ドッグランってこんなに楽しい場所だったんだなあ……
今まで知らなかったとか、損してたかもなぁなんて考えたりした。
これも全部、昇さんの存在がなかったら訪れなかった未来だ。
「なんか不思議だね…チコ」
ついこの間までの自分からは想像もつかなかったことばかりが一気に自分の身に起きている。けれどもしかしたら、誰かと付き合うって、こういうことの繰り返しなのかもしれない。
そこに愛があるかないかは別として、人との関係を深く築いていくということは、未知の経験の連続を受け入れるということなのかもしれない。
ビシャー!!
「?!」
突然、自分の服に水が飛んできた。
じわじわと湿っていくブラウスは、先日昇さんが買ってくれたブランド物だ。
「あぁっ!ヤダごめんなさい〜っ!!」
顔を上げると、水鉄砲を持ってあたふたしている可愛らしい女性がこちらを見ていた。
脇にはこれまた可愛らしい小さなトイプードルを抱いている。
「もうほら、だから言ったではありませんか!ソレで遊ぶなら誰もいない場所にしましょうと!」
そして、女性の背後から駆けつけてきたのは、驚くほど美形なロングヘアの男性だった。
「本当に申し訳ありません!直ちにお着替えをご用意致しますので!」
「あ、いえ…お気になさらず。」
「こちらも弁償致しますので!大変失礼致しました!」
「大丈夫ですからっ」
一見すると女性かと思えてしまうほど美形なその男性は私にタオルを差し出してきた。
「自分のがありますので本当にだいじょ」
「あっ!そのお洋服って、Rucciの新作じゃない?!かわい〜っ!」
「はぁ…お嬢、そんなことを言っている場合では」
「見て見て!莉奈のティアラちゃんもね、このブランドのお洋服着てるのよ!ふふっ!可愛いでしょ〜」
よく見ると、彼女の持っているトイプードルの着ているピンクの服にもこのブランドのロゴが付いていて、キラキラのラメがゴージャス感を漂わせている。
そういえばこのテディベア色のトイプードルってものすごくお高くてお洒落なお金持ちが飼ってるイメージ……
「へえ!あっ、あなたもお洋服お揃いなんですか?可愛いですね」
この可愛らしい女性の来ているワンピースも、ピンクの似たようなものだ。
自分は絶対に真似できないかなりお嬢様チックな装いだが、背が低めで巻き髪の可愛らしい顔つきであるこの女性には本当によく似合っていると思った。

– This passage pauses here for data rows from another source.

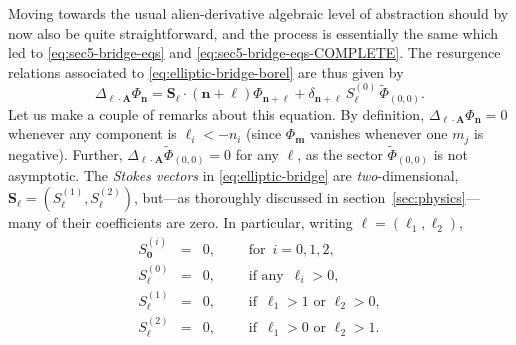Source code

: \documentclass[11pt,a4paper]{article}
\newcommand{\be}{\begin{equation}}
\newcommand{\ee}{\end{equation}}
\newcommand{\bea}{\begin{eqnarray}}
\newcommand{\eea}{\end{eqnarray}}
\begin{document}
Moving towards the usual alien-derivative algebraic level of abstraction should by now also be quite straightforward, and the process is essentially the same which led to \eqref{eq:sec5-bridge-eqs} and \eqref{eq:sec5-bridge-eqs-COMPLETE}. The resurgence relations associated to \eqref{eq:elliptic-bridge-borel} are thus given by
%
\be
\label{eq:elliptic-bridge}
\Delta_{\boldsymbol{\ell} \cdot \boldsymbol{A}} \Phi_{\boldsymbol{n}} =  \boldsymbol{S}_{\boldsymbol{\ell}} \cdot \left(\boldsymbol{n}+\boldsymbol{\ell}\right) \Phi_{\boldsymbol{n}+\boldsymbol{\ell}} + \delta_{\boldsymbol{n}+\boldsymbol{\ell}}\, S^{(0)}_{\boldsymbol{\ell}}\, \widetilde{\Phi}_{(0,0)}.
\ee
%
\noindent
Let us make a couple of remarks about this equation. By definition, $\Delta_{\boldsymbol{\ell} \cdot \boldsymbol{A}} \Phi_{\boldsymbol{n}} = 0$ whenever any component is $\ell_i < - n_i$ (since $\Phi_{\boldsymbol{m}}$ vanishes whenever one $m_j$ is negative). Further, $\Delta_{\boldsymbol{\ell} \cdot \boldsymbol{A}} \widetilde{\Phi}_{(0,0)} = 0$ for any $\boldsymbol{\ell}$, as the sector $\widetilde{\Phi}_{(0,0)}$ is not asymptotic. The \textit{Stokes vectors} in \eqref{eq:elliptic-bridge} are \textit{two}-dimensional, $\boldsymbol{S}_{\boldsymbol{\ell}} = ( S_{\boldsymbol{\ell}}^{(1)}, S_{\boldsymbol{\ell}}^{(2)} )$, but---as thoroughly discussed in section~\ref{sec:physics}---many of their coefficients are zero. In particular, writing $\boldsymbol{\ell} =  ( \ell_1,\ell_2 )$,
%
\bea
\label{eq.S.coeff.a}
S^{(i)}_{\boldsymbol{0}} &=& 0, \qquad \text{ for }\, i=0,1,2, \\
\label{eq.S.coeff.b}
S^{(0)}_{\boldsymbol{\ell}} &=& 0, \qquad \text{ if any }\, \ell_i>0, \\
\label{eq.S.coeff.c}
S^{(1)}_{\boldsymbol{\ell}} &=& 0, \qquad \text{ if }\, \ell_1>1 \text{  or  } \ell_2>0, \\
\label{eq.S.coeff.d}
S^{(2)}_{\boldsymbol{\ell}} &=& 0, \qquad \text{ if }\, \ell_1>0 \text{  or  } \ell_2>1.
\eea
%
\noindent
\end{document}

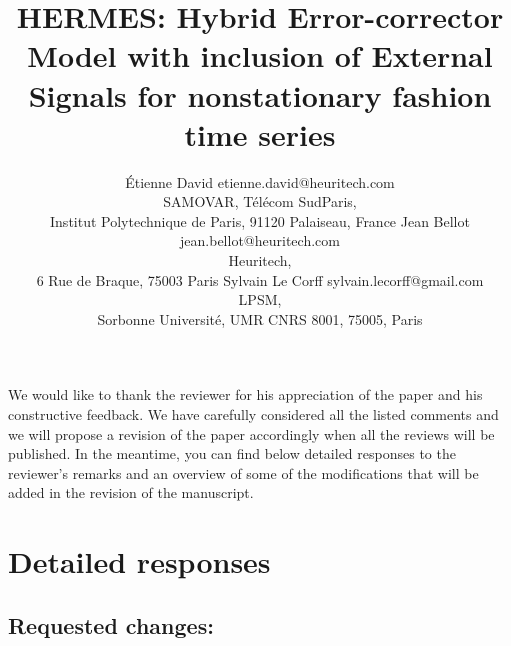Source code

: \documentclass[10pt]{article} %
\title{HERMES: Hybrid Error-corrector Model with inclusion of External Signals for nonstationary fashion time series}
\author{\name \'Etienne David \email etienne.david@heuritech.com \\
      \addr SAMOVAR, Télécom SudParis,\\
      Institut Polytechnique de Paris, 91120 Palaiseau, France
      \AND
      \name Jean Bellot \email jean.bellot@heuritech.com \\
      \addr Heuritech, \\
      6 Rue de Braque, 75003 Paris
      \AND
      \name Sylvain Le Corff \email sylvain.lecorff@gmail.com\\
      \addr LPSM, \\
      Sorbonne Université, UMR CNRS 8001, 75005, Paris
      }
\begin{document}
\maketitle

We would like to thank the reviewer for his appreciation of the paper and his constructive feedback. We have carefully considered all the listed comments and we will propose a revision of the paper accordingly when all the reviews will be published. In the meantime, you can find below detailed responses to the reviewer's remarks and an overview of some of the  modifications that will be added in the revision of the manuscript.

\section*{Detailed responses}

\subsection*{Requested changes:}
\end{document}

「そうなのそうなの!気が付いてくれた?!嬉しい〜っ!ねえ真ちゃん!聞いた?可愛いって言われちゃったァ〜!今日は良い日ね!」
「はぁ……その言葉が一番お嬢様を御機嫌にさせますもんね」
随分と明るい女性と、この中性的な美形男性の関係性がなんとなくわかってきた。
お嬢様と呼んでいるし、きっと想像通り、このどこかのご令嬢と、その世話係だろう。
「あっ、あなたのワンチャン!その子ね!……えっと、なんていうんだっけ」
お嬢様はチコの前にしゃがみこんだ。
「シーズーです」
「そうそうそれそれ!初めて近くで見た〜っ!シーズーって口臭いって聞くからぁ」
「お嬢!」
なるほど。この子は思ったことをそのまま口にする傾向にあるんだなぁ。
稀にいる。こういう典型的な素直すぎる子。
決して悪気はないし、ある意味純粋なんだろうなぁ。
でもチコはちょっとムッとしているように背を向けてしまい、男性のほうは私に何度もすみませんすみませんと謝ってくる。
なんだかこの空気が面白くて私はつい笑ってしまった。
「あ…とにかく私は着替えとか結構ですのでお気遣いなく。そろそろ別のエリアに行くので失礼します」
男性に申し訳なくなってしまって私はチコを抱いてその場を去ろうとした。
のだが……
「えーっ、ねえ一緒に遊ぼうよ!ワンチャンフレンドになりましょう?!せっかくの出会いだし!」
「ワンチャンフレンド……?」
犬友……的な意味合いだろうけど。
このお嬢様の無邪気で可愛らしい笑顔を見ていると、断れるはずがなかった。